Non le matérialisme historique n’est pas une école de fatalisme stupide, de résignation et d’inactivité. Il est au contraire ‒ et le professeur Andler la bien dit ‒ un appel à notre énergie de vivre : « Il amène une orientation de toute pensée vers la pratique et de toute pratique vers l’organisation réfléchie. » Il opère la synthèse de la matière et de l’esprit, de l’action et de la pensée, de la pratique et de la théorie. Il opère aussi, comme l’a montré Kautsky, la synthèse des sciences de la nature et des sciences morales, soumises désormais aux mêmes lois. Et comme il n’y a jamais pour lui de résultats définitifs, comme il est essentiellement le matérialisme du devenir, comme il exclut tout dogmatisme et, partant, tout conservatisme, le même Andler a pu dire qu’avec lui a été fondée « la méthode révolutionnaire éternelle ».

Dans la dernière de ses onze Notes sur Feuerbach, qui marquent si curieusement sa rupture avec le matérialisme abstrait et doctrinaire (1845), Marx a écrit : « Les philosophes n’ont fait qu’interpréter le monde de différentes manières ; or, il importe de le changer. » En même temps qu’un penseur avide de comprendre le monde Marx était un révolutionnaire avide de le changer.
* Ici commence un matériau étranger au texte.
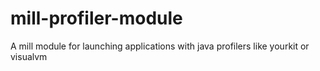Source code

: # mill-profiler-module
A mill module for launching applications with java profilers like yourkit or visualvm

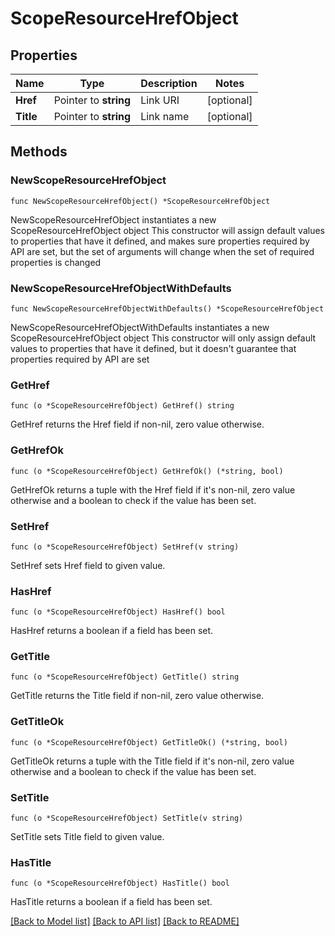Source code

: # ScopeResourceHrefObject

## Properties

Name | Type | Description | Notes
------------ | ------------- | ------------- | -------------
**Href** | Pointer to **string** | Link URI | [optional] 
**Title** | Pointer to **string** | Link name | [optional] 

## Methods

### NewScopeResourceHrefObject

`func NewScopeResourceHrefObject() *ScopeResourceHrefObject`

NewScopeResourceHrefObject instantiates a new ScopeResourceHrefObject object
This constructor will assign default values to properties that have it defined,
and makes sure properties required by API are set, but the set of arguments
will change when the set of required properties is changed

### NewScopeResourceHrefObjectWithDefaults

`func NewScopeResourceHrefObjectWithDefaults() *ScopeResourceHrefObject`

NewScopeResourceHrefObjectWithDefaults instantiates a new ScopeResourceHrefObject object
This constructor will only assign default values to properties that have it defined,
but it doesn't guarantee that properties required by API are set

### GetHref

`func (o *ScopeResourceHrefObject) GetHref() string`

GetHref returns the Href field if non-nil, zero value otherwise.

### GetHrefOk

`func (o *ScopeResourceHrefObject) GetHrefOk() (*string, bool)`

GetHrefOk returns a tuple with the Href field if it's non-nil, zero value otherwise
and a boolean to check if the value has been set.

### SetHref

`func (o *ScopeResourceHrefObject) SetHref(v string)`

SetHref sets Href field to given value.

### HasHref

`func (o *ScopeResourceHrefObject) HasHref() bool`

HasHref returns a boolean if a field has been set.

### GetTitle

`func (o *ScopeResourceHrefObject) GetTitle() string`

GetTitle returns the Title field if non-nil, zero value otherwise.

### GetTitleOk

`func (o *ScopeResourceHrefObject) GetTitleOk() (*string, bool)`

GetTitleOk returns a tuple with the Title field if it's non-nil, zero value otherwise
and a boolean to check if the value has been set.

### SetTitle

`func (o *ScopeResourceHrefObject) SetTitle(v string)`

SetTitle sets Title field to given value.

### HasTitle

`func (o *ScopeResourceHrefObject) HasTitle() bool`

HasTitle returns a boolean if a field has been set.


[[Back to Model list]](../README.md#documentation-for-models) [[Back to API list]](../README.md#documentation-for-api-endpoints) [[Back to README]](../README.md)


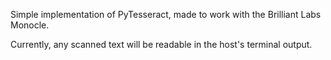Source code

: Simple implementation of PyTesseract, made to work with the Brilliant Labs Monocle.

Currently, any scanned text will be readable in the host's terminal output. 
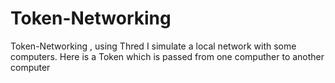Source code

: # Token-Networking
Token-Networking , using Thred I simulate a local network with some computers. Here is a Token which is passed from one computher to another computer
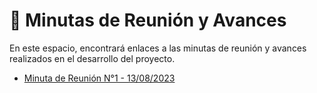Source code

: # 📅 Minutas de Reunión y Avances

En este espacio, encontrará enlaces a las minutas de reunión y avances realizados en el desarrollo del proyecto.

- [Minuta de Reunión N°1 - 13/08/2023](https://github.com/AlejoRetamal/TP-DdeS/blob/main/docs/gesti%C3%B3n%20del%20proyecto/minutas/Minuta%201.md)
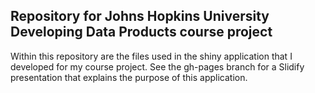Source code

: ## Repository for Johns Hopkins University Developing Data Products course project

Within this repository are the files used in the shiny application that I developed for my course project. See the gh-pages branch for a Slidify presentation that explains the purpose of this application.
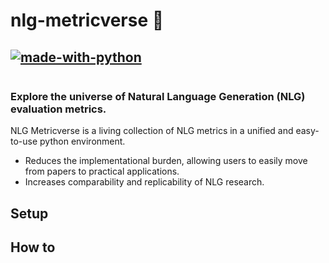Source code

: # nlg-metricverse 🌌

[![made-with-python](https://img.shields.io/badge/Made%20with-Python-blue?style=plastic&logo=python&logoColor=FFF800)](#python)
---

<p align="center">
  <img src="./figs/nlgmetricverse_banner.png" title="nlg-metricverse" alt="">
</p>

### Explore the universe of Natural Language Generation (NLG) evaluation metrics.
NLG Metricverse is a living collection of NLG metrics in a unified and easy-to-use python environment.
* Reduces the implementational burden, allowing users to easily move from papers to practical applications.
* Increases comparability and replicability of NLG research.

## Setup

## How to
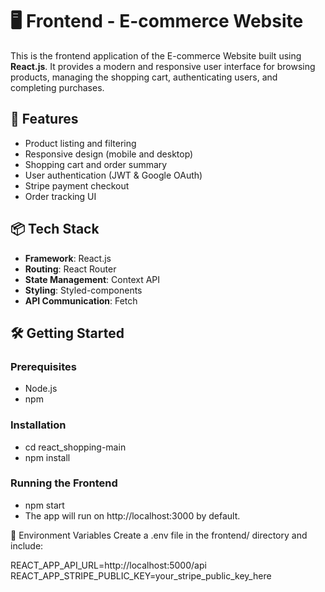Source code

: # 🖥️ Frontend - E-commerce Website

This is the frontend application of the E-commerce Website built using **React.js**. It provides a modern and responsive user interface for browsing products, managing the shopping cart, authenticating users, and completing purchases.

## 🚀 Features
- Product listing and filtering
- Responsive design (mobile and desktop)
- Shopping cart and order summary
- User authentication (JWT & Google OAuth)
- Stripe payment checkout
- Order tracking UI

## 📦 Tech Stack
- **Framework**: React.js
- **Routing**: React Router
- **State Management**: Context API 
- **Styling**: Styled-components
- **API Communication**: Fetch

## 🛠️ Getting Started

### Prerequisites
- Node.js
- npm

### Installation

- cd react_shopping-main
- npm install

### Running the Frontend

- npm start
- The app will run on http://localhost:3000 by default.


🔐 Environment Variables
Create a .env file in the frontend/ directory and include:

REACT_APP_API_URL=http://localhost:5000/api
REACT_APP_STRIPE_PUBLIC_KEY=your_stripe_public_key_here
Cherchant à expliquer l’apparition du prolétariat dans l’histoire, il s’était élevé par degrés à une interprétation générale mettant à la base de tout processus historique les compétitions des classes entre elles, leurs luttes acharnées, souvent sanglantes, pour la prééminence et le pouvoir. Quant aux classes, elles-mêmes, il avait discerné, d’une part, qu’elles sont liées, dans leur développement, à des modes de production déterminés ; d’autre part, que leurs compétitions ne font que traduire socialement des collisions inévitables entre un mode de production qui se transforme et des formes de propriété qui restent fixes, ‒entre l’économie et le droit.

En bref, Marx avait découvert que la clé de l’histoire, c’est l’économie qui la donne, ‒ l’économie et non la politique, et non la religion, le droit ni l’idéologie ‒et qu’un bon historien doit avoir, pour bien faire, approfondi l’économie.
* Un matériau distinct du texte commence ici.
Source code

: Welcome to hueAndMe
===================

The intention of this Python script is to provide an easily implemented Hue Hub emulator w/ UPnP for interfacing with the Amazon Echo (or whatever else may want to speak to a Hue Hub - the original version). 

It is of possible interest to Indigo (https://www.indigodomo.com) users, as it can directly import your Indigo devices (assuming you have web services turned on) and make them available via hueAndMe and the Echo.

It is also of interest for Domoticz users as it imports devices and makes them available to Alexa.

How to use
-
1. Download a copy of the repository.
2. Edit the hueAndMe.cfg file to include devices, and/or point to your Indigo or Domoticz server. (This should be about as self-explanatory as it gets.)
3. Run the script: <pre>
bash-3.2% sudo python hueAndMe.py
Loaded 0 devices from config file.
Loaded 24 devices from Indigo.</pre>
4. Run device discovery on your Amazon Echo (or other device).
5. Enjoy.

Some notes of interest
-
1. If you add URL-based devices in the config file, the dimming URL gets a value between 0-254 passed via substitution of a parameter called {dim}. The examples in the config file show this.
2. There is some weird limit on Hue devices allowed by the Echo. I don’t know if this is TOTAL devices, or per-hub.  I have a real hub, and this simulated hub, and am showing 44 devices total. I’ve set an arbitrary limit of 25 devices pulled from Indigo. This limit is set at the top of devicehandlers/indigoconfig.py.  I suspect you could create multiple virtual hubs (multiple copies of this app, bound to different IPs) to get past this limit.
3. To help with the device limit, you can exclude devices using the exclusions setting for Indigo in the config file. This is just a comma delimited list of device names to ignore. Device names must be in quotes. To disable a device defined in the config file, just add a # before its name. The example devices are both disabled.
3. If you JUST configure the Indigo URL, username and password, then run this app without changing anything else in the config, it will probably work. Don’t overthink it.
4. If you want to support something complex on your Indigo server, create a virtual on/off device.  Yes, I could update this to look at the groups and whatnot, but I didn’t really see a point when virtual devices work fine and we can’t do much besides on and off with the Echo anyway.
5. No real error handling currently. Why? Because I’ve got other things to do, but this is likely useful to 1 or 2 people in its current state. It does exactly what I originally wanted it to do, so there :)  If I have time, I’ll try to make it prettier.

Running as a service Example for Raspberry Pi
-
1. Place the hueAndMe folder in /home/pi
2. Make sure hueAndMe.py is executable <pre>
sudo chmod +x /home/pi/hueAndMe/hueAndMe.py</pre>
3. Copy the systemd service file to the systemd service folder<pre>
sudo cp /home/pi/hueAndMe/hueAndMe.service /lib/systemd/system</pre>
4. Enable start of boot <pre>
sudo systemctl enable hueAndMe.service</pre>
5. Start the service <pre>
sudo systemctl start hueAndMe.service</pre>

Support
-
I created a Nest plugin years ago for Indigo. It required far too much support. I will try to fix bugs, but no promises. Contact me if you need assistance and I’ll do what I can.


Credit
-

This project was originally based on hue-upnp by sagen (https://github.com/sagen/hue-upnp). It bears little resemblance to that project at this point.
Mais encore une fois, il importait moins au Jeune Marx de comprendre le monde que de le changer. Il ne fut

pas long à se rendre compte qu’il avait en main, avec le matérialisme historique, une méthode d’action révolutionnaire d’une incalculable portée.
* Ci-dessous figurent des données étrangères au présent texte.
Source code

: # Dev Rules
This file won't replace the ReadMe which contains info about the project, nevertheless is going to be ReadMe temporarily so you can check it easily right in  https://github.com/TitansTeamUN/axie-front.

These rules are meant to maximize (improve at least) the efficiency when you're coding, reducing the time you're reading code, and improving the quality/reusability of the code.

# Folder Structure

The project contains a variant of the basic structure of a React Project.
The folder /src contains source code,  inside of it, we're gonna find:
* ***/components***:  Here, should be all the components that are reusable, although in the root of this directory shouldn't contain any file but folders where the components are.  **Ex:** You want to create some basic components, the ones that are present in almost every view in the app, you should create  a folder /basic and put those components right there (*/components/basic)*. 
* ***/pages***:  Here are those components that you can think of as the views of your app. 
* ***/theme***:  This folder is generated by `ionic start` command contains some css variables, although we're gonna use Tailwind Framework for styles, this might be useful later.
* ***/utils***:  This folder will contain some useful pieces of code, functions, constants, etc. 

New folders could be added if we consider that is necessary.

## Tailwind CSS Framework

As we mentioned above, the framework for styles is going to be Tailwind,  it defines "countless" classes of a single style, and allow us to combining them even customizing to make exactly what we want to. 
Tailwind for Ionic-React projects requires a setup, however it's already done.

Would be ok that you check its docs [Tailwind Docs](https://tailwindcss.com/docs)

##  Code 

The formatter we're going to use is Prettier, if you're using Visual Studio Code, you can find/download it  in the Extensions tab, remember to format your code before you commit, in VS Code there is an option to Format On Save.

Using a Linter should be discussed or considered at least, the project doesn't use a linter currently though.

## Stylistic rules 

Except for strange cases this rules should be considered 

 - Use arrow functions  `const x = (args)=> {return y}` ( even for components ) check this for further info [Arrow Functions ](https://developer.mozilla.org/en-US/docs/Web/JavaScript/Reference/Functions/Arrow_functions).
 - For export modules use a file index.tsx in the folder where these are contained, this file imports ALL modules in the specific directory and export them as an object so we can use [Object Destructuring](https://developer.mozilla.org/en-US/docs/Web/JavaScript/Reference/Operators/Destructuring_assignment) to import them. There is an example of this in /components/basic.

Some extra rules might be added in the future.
Dans quel état se trouvait le socialisme lorsque Marx et Engels, fuyant l’atmosphère prussienne, se retrouvèrent à Bruxelles en 1845 et commencèrent à échanger leurs vues ? Les écoles, les sectes, les sociétés plus ou moins secrètes pullulaient. Elles n’avaient pas une idée commune. Elles étaient sans prise sur les masses ; l’agitation ouvrière grandissait à leur insu. Le saint-simonisme n’était plus qu’un souvenir, une pièce de musée ; ses disciples s’étaient dispersés. Le fouriérisme, grâce à Considérant, gardait une certaine vigueur, mais n’attirait que des petits bourgeois ; son idéologie compliquée laissait indifférent l’ouvrier. Cabet était autrement populaire, à cause de la simplicité de son communisme sentimental, mais il songeait moins à organiser les prolétaires en parti de classe qu’à réaliser pacifiquement son Icarie. En Angleterre, Owen était depuis longtemps dépassé, mais le mouvement chartiste, tout en offrant l’exemple du premier grand mouvement politique de la classe ouvrière, manquait d’idées doctrinales, ne voyait pas au-delà du suffrage universel. En France et chez les ouvriers allemands disséminés à l’étranger, nombreux étaient les groupements communistes révolutionnaires, mais là encore la doctrine prêtait le flanc, du point de vue de la science, aux plus graves critiques, ‒et les moyens tactiques étaient à l’avenant : Weitling n’avait-il pas imaginé un plan d’attaque consistant à délivrer les criminels des prisons et à les lancer à l’assaut du régime ? Tout prolétariens que fussent ces premiers groupements ‒débris de la Société blanquiste des Saisons ou de la Ligue allemande des Justes, ‒aucun ne semblait se douter de la mission assignée par l’histoire elle-même aux prolétaires en tant que classe, aucun ne croyait encore à l’avenir révolutionnaire du prolétariat et donc à la nécessité de l’organiser et de l’instruire.

Si diverses à tant de titres, ces écoles d’avant 48, ces sectes fermées, ces conspirations impuissantes avaient pourtant deux traits communs : d’abord leur attitude critique à l’endroit de la société bourgeoise, de l’industrialisme et de la concurrence ; puis, le caractère primitif, utopique, de leurs programmes et de leurs méthodes.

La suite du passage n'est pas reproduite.